[Activity] In the entries below, count every line containing "Integer". Reply with the number alone.
━━ Entries provided ━━
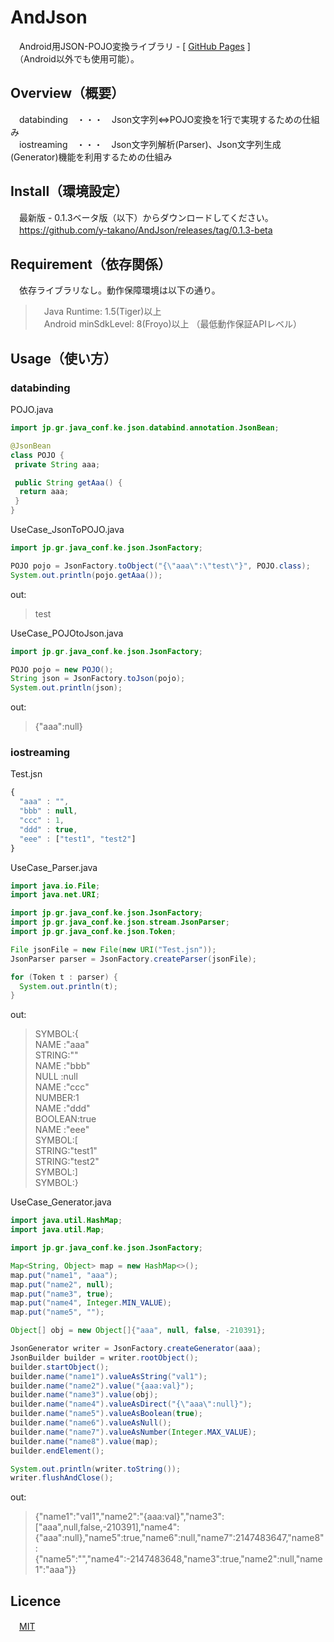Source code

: # AndJson
　Android用JSON-POJO変換ライブラリ - [ [GitHub Pages](https://y-takano.github.io/AndJson/) ]  
　（Android以外でも使用可能）。

## Overview（概要）

　databinding　・・・　Json文字列⇔POJO変換を1行で実現するための仕組み  
　iostreaming　・・・　Json文字列解析(Parser)、Json文字列生成(Generator)機能を利用するための仕組み  

## Install（環境設定）

　最新版 - 0.1.3ベータ版（以下）からダウンロードしてください。   
　https://github.com/y-takano/AndJson/releases/tag/0.1.3-beta  

## Requirement（依存関係）

　依存ライブラリなし。動作保障環境は以下の通り。

>　Java Runtime: 1.5(Tiger)以上  
>　Android minSdkLevel: 8(Froyo)以上 （最低動作保証APIレベル）  

## Usage（使い方）

### databinding
 
POJO.java
```java
import jp.gr.java_conf.ke.json.databind.annotation.JsonBean;

@JsonBean
class POJO {
 private String aaa;

 public String getAaa() {
  return aaa;
 }
}
```

UseCase_JsonToPOJO.java
```java
import jp.gr.java_conf.ke.json.JsonFactory;

POJO pojo = JsonFactory.toObject("{\"aaa\":\"test\"}", POJO.class);
System.out.println(pojo.getAaa());
```
out:
> test

UseCase_POJOtoJson.java
```java
import jp.gr.java_conf.ke.json.JsonFactory;

POJO pojo = new POJO();
String json = JsonFactory.toJson(pojo);
System.out.println(json);
```

out:
> {"aaa":null}  

### iostreaming

Test.jsn
```js
{
  "aaa" : "",
  "bbb" : null,
  "ccc" : 1,
  "ddd" : true,
  "eee" : ["test1", "test2"]
}
```

UseCase_Parser.java
```java
import java.io.File;
import java.net.URI;

import jp.gr.java_conf.ke.json.JsonFactory;
import jp.gr.java_conf.ke.json.stream.JsonParser;
import jp.gr.java_conf.ke.json.Token;

File jsonFile = new File(new URI("Test.jsn"));
JsonParser parser = JsonFactory.createParser(jsonFile);

for (Token t : parser) {
  System.out.println(t);
}
```
out:  
> SYMBOL:{  
> NAME  :"aaa"  
> STRING:""  
> NAME  :"bbb"  
> NULL  :null  
> NAME  :"ccc"  
> NUMBER:1  
> NAME  :"ddd"  
> BOOLEAN:true  
> NAME  :"eee"  
> SYMBOL:[  
> STRING:"test1"  
> STRING:"test2"  
> SYMBOL:]  
> SYMBOL:}  


UseCase_Generator.java
```java
import java.util.HashMap;
import java.util.Map;

import jp.gr.java_conf.ke.json.JsonFactory;

Map<String, Object> map = new HashMap<>();
map.put("name1", "aaa");
map.put("name2", null);
map.put("name3", true);
map.put("name4", Integer.MIN_VALUE);
map.put("name5", "");

Object[] obj = new Object[]{"aaa", null, false, -210391};

JsonGenerator writer = JsonFactory.createGenerator(aaa);
JsonBuilder builder = writer.rootObject();
builder.startObject();
builder.name("name1").valueAsString("val1");
builder.name("name2").value("{aaa:val}");
builder.name("name3").value(obj);
builder.name("name4").valueAsDirect("{\"aaa\":null}");
builder.name("name5").valueAsBoolean(true);
builder.name("name6").valueAsNull();
builder.name("name7").valueAsNumber(Integer.MAX_VALUE);
builder.name("name8").value(map);
builder.endElement();

System.out.println(writer.toString());
writer.flushAndClose();
```
out:
> {"name1":"val1","name2":"{aaa:val}","name3":["aaa",null,false,-210391],"name4":{"aaa":null},"name5":true,"name6":null,"name7":2147483647,"name8":{"name5":"","name4":-2147483648,"name3":true,"name2":null,"name1":"aaa"}}

## Licence

　[MIT](http://opensource.org/licenses/mit-license.php)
━━━
[Finished exercise] 2